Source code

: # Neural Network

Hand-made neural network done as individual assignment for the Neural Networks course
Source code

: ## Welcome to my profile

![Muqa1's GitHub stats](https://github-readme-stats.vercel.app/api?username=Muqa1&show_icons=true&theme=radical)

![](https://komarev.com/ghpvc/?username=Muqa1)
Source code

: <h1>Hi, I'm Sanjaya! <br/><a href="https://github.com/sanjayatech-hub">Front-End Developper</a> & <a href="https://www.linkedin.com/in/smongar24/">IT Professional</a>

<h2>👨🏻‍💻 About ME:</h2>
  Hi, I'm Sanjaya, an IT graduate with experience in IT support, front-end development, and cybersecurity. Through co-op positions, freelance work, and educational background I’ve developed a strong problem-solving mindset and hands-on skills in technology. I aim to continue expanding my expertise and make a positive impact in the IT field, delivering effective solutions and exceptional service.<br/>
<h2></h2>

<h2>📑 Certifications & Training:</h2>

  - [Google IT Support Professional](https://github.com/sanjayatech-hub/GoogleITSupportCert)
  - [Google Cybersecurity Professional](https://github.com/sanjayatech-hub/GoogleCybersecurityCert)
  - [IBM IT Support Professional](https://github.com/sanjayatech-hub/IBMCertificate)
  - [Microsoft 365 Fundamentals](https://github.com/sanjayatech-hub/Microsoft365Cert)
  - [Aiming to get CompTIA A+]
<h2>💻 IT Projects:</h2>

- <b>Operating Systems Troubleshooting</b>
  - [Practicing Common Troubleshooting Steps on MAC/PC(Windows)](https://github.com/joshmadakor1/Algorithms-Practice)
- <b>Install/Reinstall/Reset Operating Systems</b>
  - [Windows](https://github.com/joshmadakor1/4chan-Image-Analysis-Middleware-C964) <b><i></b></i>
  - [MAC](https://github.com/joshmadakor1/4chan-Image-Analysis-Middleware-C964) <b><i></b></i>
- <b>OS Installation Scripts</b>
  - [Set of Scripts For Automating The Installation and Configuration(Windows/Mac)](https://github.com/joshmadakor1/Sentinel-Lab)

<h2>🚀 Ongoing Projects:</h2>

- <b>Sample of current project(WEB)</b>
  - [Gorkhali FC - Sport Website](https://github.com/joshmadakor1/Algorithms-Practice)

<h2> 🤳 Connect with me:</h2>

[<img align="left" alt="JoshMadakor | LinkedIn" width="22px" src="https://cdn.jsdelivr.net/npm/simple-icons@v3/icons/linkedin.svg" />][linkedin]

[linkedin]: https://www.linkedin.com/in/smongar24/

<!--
○ ○ ○ ○ ○ ○ ○
# About this task
The response should consist of all the entries, transcribed exactly.

# Problem solution
Source code

: # Neural Network

Hand-made neural network done as individual assignment for the Neural Networks course
Source code

: ## Welcome to my profile

![Muqa1's GitHub stats](https://github-readme-stats.vercel.app/api?username=Muqa1&show_icons=true&theme=radical)

![](https://komarev.com/ghpvc/?username=Muqa1)
Source code

: <h1>Hi, I'm Sanjaya! <br/><a href="https://github.com/sanjayatech-hub">Front-End Developper</a> & <a href="https://www.linkedin.com/in/smongar24/">IT Professional</a>

<h2>👨🏻‍💻 About ME:</h2>
  Hi, I'm Sanjaya, an IT graduate with experience in IT support, front-end development, and cybersecurity. Through co-op positions, freelance work, and educational background I’ve developed a strong problem-solving mindset and hands-on skills in technology. I aim to continue expanding my expertise and make a positive impact in the IT field, delivering effective solutions and exceptional service.<br/>
<h2></h2>

<h2>📑 Certifications & Training:</h2>

  - [Google IT Support Professional](https://github.com/sanjayatech-hub/GoogleITSupportCert)
  - [Google Cybersecurity Professional](https://github.com/sanjayatech-hub/GoogleCybersecurityCert)
  - [IBM IT Support Professional](https://github.com/sanjayatech-hub/IBMCertificate)
  - [Microsoft 365 Fundamentals](https://github.com/sanjayatech-hub/Microsoft365Cert)
  - [Aiming to get CompTIA A+]
<h2>💻 IT Projects:</h2>

- <b>Operating Systems Troubleshooting</b>
  - [Practicing Common Troubleshooting Steps on MAC/PC(Windows)](https://github.com/joshmadakor1/Algorithms-Practice)
- <b>Install/Reinstall/Reset Operating Systems</b>
  - [Windows](https://github.com/joshmadakor1/4chan-Image-Analysis-Middleware-C964) <b><i></b></i>
  - [MAC](https://github.com/joshmadakor1/4chan-Image-Analysis-Middleware-C964) <b><i></b></i>
- <b>OS Installation Scripts</b>
  - [Set of Scripts For Automating The Installation and Configuration(Windows/Mac)](https://github.com/joshmadakor1/Sentinel-Lab)

<h2>🚀 Ongoing Projects:</h2>

- <b>Sample of current project(WEB)</b>
  - [Gorkhali FC - Sport Website](https://github.com/joshmadakor1/Algorithms-Practice)

<h2> 🤳 Connect with me:</h2>

[<img align="left" alt="JoshMadakor | LinkedIn" width="22px" src="https://cdn.jsdelivr.net/npm/simple-icons@v3/icons/linkedin.svg" />][linkedin]

[linkedin]: https://www.linkedin.com/in/smongar24/

<!--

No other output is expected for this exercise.